AMERICAN BITTERNS are probably regularly here but seldom reported because they are secretive. On 4/4, JL identified one at Sturdevant Road marsh east of Toledo and called CP, DHa & RP who fortunately were also able to appreciate it.

On 4/14, RL detected our first GREEN HERON of the season at the Eckman Lake outfall.

GREAT EGRETS were first recorded in Lincoln County in 1965 (SemiL), and sometimes have been observed here during the nesting season, even in Great Blue Heron colonies where Great Egrets have sometimes nested elsewhere, but they have not yet been documented as nesting here. On 4/15, RL wrote: "You might remember Great Egrets were observed nesting for the first time in coastal Douglas County (Bolon Is.) last year. It took them more than 20 years [for their nesting] to move north from Coos County to Douglas County. Now this year they have leaped to Lane County [DP found 6 Great Egret nests near Florence in Lane Co. on 4/14]. Will Lincoln County be next and when? I've noted that 4 Great Egrets are still here at Eckman Lake and a few at Lint Slough at Alsea Bay. I got a little excited yesterday when I saw a Great Egret searching for and finding the right stick and then flying away with it! I got in the clear to watch where it was going and it only flew about 100 yards before landing in the marsh and dropping the stick. . . . But who knows, maybe sometime in the next few years they will nest here as well."

It is possible that Great Egrets have already done so, but our observation effort has been too low. Good observation effort or just a lucky sighting may be what it takes to document their first nesting in Lincoln County.

[Image Not Included: Roy Lowe's photo of an immature Great Egret with a stick at Eckman Lake on April 14. It is an immature because it does not have breeding plumes at the base of the neck or on its back, the lores is not lime green (though a tinge is visible on magnification), and there is no dark ridge atop the bill as some adults have in breeding plumage. Determining if they are adults in breeding plumage may help determine their likelihood of nesting as immatures are much less likely to try to nest.]

RAPTORS

Nesting OSPREY have become relatively common here in recent years. On 3/28 from the viewing platform outside of Georgia Pacific in Toledo, PD saw 2 nesting on a nesting platform inside the fence at Georgia Pacific. On 4/1 at Toledo, CP established that there were 2 Osprey nests only about 230 yards apart and a third nest that was about 400 yards away.
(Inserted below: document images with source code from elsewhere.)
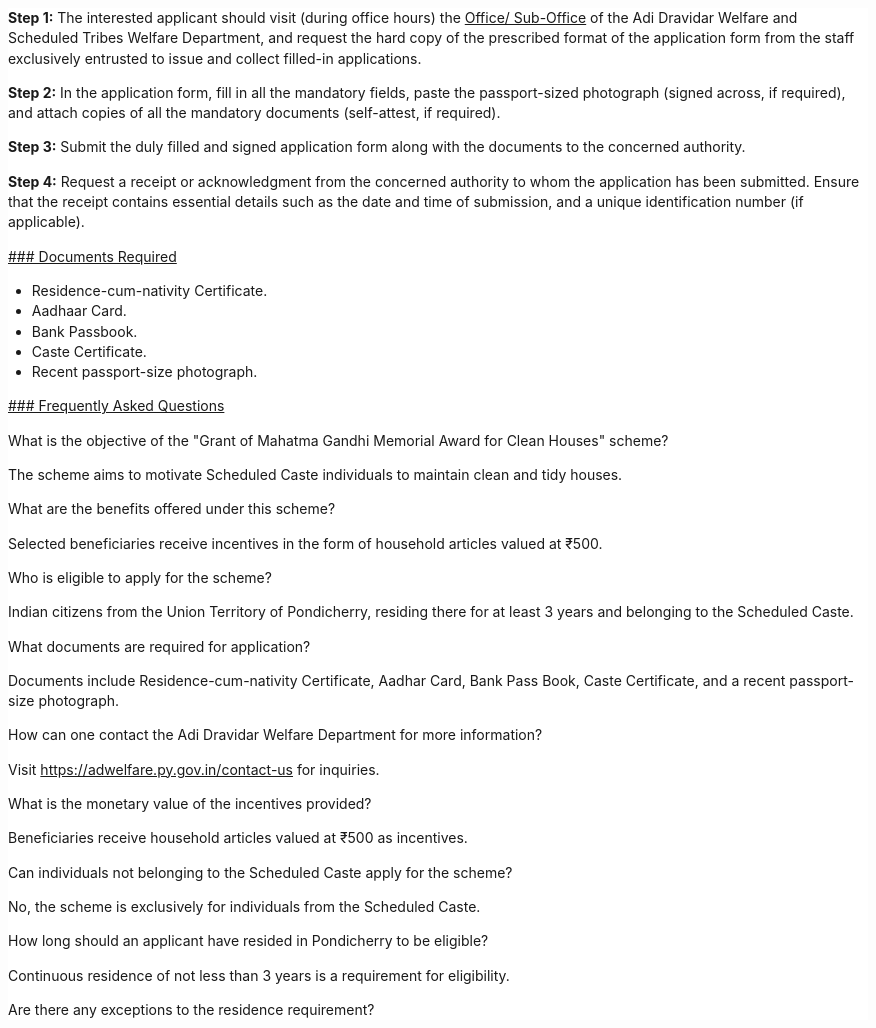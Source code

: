 **Step 1:** The interested applicant should visit (during office hours) the [Office/ Sub-Office](https://adwelfare.py.gov.in/contact-us) of the Adi Dravidar Welfare and Scheduled Tribes Welfare Department, and request the hard copy of the prescribed format of the application form from the staff exclusively entrusted to issue and collect filled-in applications.

**Step 2:** In the application form, fill in all the mandatory fields, paste the passport-sized photograph (signed across, if required), and attach copies of all the mandatory documents (self-attest, if required).

**Step 3:** Submit the duly filled and signed application form along with the documents to the concerned authority.

**Step 4:** Request a receipt or acknowledgment from the concerned authority to whom the application has been submitted. Ensure that the receipt contains essential details such as the date and time of submission, and a unique identification number (if applicable).

[### Documents Required](https://www.myscheme.gov.in/schemes/gmgmach#documents-required)

*   Residence-cum-nativity Certificate.
*   Aadhaar Card.
*   Bank Passbook.
*   Caste Certificate.
*   Recent passport-size photograph.

[### Frequently Asked Questions](https://www.myscheme.gov.in/schemes/gmgmach#faqs)

What is the objective of the "Grant of Mahatma Gandhi Memorial Award for Clean Houses" scheme?

The scheme aims to motivate Scheduled Caste individuals to maintain clean and tidy houses.

What are the benefits offered under this scheme?

Selected beneficiaries receive incentives in the form of household articles valued at ₹500.

Who is eligible to apply for the scheme?

Indian citizens from the Union Territory of Pondicherry, residing there for at least 3 years and belonging to the Scheduled Caste.

What documents are required for application?

Documents include Residence-cum-nativity Certificate, Aadhar Card, Bank Pass Book, Caste Certificate, and a recent passport-size photograph.

How can one contact the Adi Dravidar Welfare Department for more information?

Visit https://adwelfare.py.gov.in/contact-us for inquiries.

What is the monetary value of the incentives provided?

Beneficiaries receive household articles valued at ₹500 as incentives.

Can individuals not belonging to the Scheduled Caste apply for the scheme?

No, the scheme is exclusively for individuals from the Scheduled Caste.

How long should an applicant have resided in Pondicherry to be eligible?

Continuous residence of not less than 3 years is a requirement for eligibility.

Are there any exceptions to the residence requirement?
Our only RED-SHOULDERED HAWK report for March and April was by ER who noted one on an unspecified date in March, and he wrote: "There is one that is often seen along Logan Creek at Roads End in Lincoln City. I've seen it since the beginning of the year, and one day I saw it flying with nesting material in its talons." So far, there have been no nesting records for Lincoln County.

Our latest MERLIN lingered through the end of the reporting period on 4/28 (eBird).

A PEREGRINE FALCON nest at Yaquina Head continues with a clutch of 4 eggs by 3/29 (DC) that was being incubated by the female (WHo). Based on individually distinguishing plumage differences, WHo notes that the male of the pair was last seen on 3/31 and has been replaced by another male. The new male has brought the nesting female food, including 1 EURASIAN COLLARED-DOVE on 4/4.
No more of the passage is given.